Le corps en flammes d'un sans-patrie, le gel de l'information et de la politique
Un Ivoirien en instance d’expulsion de l’Italie à tenté s’immoler par le feu. Naïf, voire confiant dans son prochain, en supposant qu'il n'y a rien de plus puissant qu'une torche humaine pour attirer l'attention et secouer les consciences. Il n'avait pas pris en compte que son geste tombait en pleine campagne électorale italienne. Ni prévu que dans la majorité des chroniques éphémères, ce ne serait pas lui la vedette de l'événement, mais ceux qui lui ont porté secours, un policier et une fonctionnaire.

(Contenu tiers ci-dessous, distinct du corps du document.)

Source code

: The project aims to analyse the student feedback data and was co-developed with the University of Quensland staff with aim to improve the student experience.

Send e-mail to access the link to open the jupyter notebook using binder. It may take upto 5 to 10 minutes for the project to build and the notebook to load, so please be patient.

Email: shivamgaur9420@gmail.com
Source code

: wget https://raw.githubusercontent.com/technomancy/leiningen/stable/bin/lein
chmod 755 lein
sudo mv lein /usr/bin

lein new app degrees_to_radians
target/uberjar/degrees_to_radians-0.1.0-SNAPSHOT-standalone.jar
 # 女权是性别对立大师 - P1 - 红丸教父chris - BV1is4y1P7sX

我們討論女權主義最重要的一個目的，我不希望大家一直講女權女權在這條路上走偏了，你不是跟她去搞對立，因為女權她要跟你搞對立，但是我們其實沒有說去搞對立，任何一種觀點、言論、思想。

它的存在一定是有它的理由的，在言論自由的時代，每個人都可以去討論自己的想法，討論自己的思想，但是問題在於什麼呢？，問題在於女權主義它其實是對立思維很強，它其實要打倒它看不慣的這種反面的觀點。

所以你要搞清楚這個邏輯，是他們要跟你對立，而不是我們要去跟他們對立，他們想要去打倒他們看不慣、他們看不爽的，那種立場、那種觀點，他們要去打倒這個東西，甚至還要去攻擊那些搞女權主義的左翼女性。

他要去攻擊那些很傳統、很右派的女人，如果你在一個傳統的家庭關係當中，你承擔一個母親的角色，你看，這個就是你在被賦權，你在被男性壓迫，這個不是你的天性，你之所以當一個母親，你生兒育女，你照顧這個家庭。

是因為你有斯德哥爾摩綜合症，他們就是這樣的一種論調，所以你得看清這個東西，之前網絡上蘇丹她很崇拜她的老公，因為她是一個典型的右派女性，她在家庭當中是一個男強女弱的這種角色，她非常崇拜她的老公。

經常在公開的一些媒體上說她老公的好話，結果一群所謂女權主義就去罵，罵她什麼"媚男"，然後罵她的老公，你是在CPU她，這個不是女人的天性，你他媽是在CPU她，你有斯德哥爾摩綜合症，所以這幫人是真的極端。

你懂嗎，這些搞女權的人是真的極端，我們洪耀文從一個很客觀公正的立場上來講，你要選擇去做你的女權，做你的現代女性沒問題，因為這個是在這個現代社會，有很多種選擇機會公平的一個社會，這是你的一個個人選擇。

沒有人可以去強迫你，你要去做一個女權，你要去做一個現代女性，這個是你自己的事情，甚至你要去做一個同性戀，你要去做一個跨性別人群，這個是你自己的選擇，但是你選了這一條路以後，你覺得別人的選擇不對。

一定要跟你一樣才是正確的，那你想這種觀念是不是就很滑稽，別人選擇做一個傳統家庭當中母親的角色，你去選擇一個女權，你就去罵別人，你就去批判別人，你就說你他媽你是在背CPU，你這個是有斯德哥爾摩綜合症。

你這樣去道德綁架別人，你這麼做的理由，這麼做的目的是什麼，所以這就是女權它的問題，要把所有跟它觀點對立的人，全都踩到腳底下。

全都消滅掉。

Imaginez être un jeune de nationalité ivoirienne, ayant eu la chance de débarquer en Europe pour échapper aux horreurs de la guerre civile et au no future. Imaginez que vous ayez demandé une protection internationale et qu'un jour, en revenant de Hollande, à l'aéroport de Fiumicino, on vous informe du rejet de votre demande et donc de l'ordre de rapatriement. Imaginez le sentiment d'humiliation et d'impuissance absolues, la panique et l'angoisse pour le sort qui vous attend : le retour dans un pays qui, bien que finalement sorti d'une décennie de guerre civile, est encore traumatisé et parcouru par des miliciens issus de diverses factions qui terrorisent la population.

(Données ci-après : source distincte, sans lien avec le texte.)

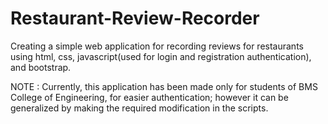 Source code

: # Restaurant-Review-Recorder
Creating a simple web application for recording reviews for restaurants using html, css, javascript(used for login and registration authentication), and bootstrap.

NOTE : Currently, this application has been made only for students of BMS College of Engineering, for easier authentication; however it can be generalized by making the required modification in the scripts.
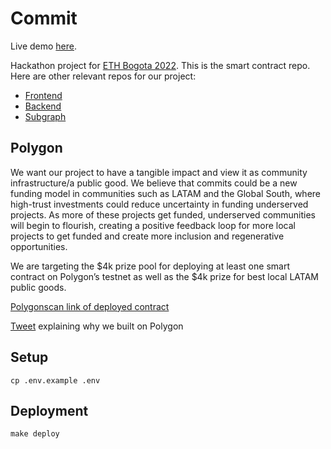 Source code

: # Commit

Live demo [here](https://pre-commit-frontend.vercel.app/home).

Hackathon project for [ETH Bogota 2022](https://ethglobal.com/showcase/commit-mx3ch). This is the smart contract repo. Here are other relevant repos for our project:
 - [Frontend](https://github.com/ibremseth/modular-micro-loans-frontend)
 - [Backend](https://github.com/gustavoguimaraes/backend-modular-microloan)
 - [Subgraph](https://github.com/gustavoguimaraes/modular-microloans-subgraph)

## Polygon

We want our project to have a tangible impact and view it as community infrastructure/a public good. We believe that commits could be a new funding model in communities such as LATAM and the Global South, where high-trust investments could reduce uncertainty in funding underserved projects. As more of these projects get funded, underserved communities will begin to flourish, creating a positive feedback loop for more local projects to get funded and create more inclusion and regenerative opportunities.

We are targeting the $4k prize pool for deploying at least one smart contract on Polygon’s testnet  as well as the $4k prize for best local LATAM public goods.

[Polygonscan link of deployed contract](https://mumbai.polygonscan.com/address/0x8b76563670F37295d8756a4404D69d5BBa7c5dC8)

[Tweet](https://twitter.com/degen_adjacent/status/1579159442763186177?s=20&t=PJmy6uUhHdvKUUuIuQPh4g) explaining why we built on Polygon

## Setup

`cp .env.example .env`

## Deployment

`make deploy`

À ce stade, essayez d'imaginer comment vous réagiriez. Il n'est pas à exclure que vous vienne à l'esprit un acte ostentatoire de protestation, à la hauteur de l'injustice, de l'humiliation, de l'impuissance qui vous sont imposées. Et qu'y a-t-il de plus réalisable et ostentatoire qu'un suicide par le feu ? Mourir pour mourir, vous direz-vous peut-être, autant s'en aller en se révoltant contre l'injustice et en criant au monde votre désespoir.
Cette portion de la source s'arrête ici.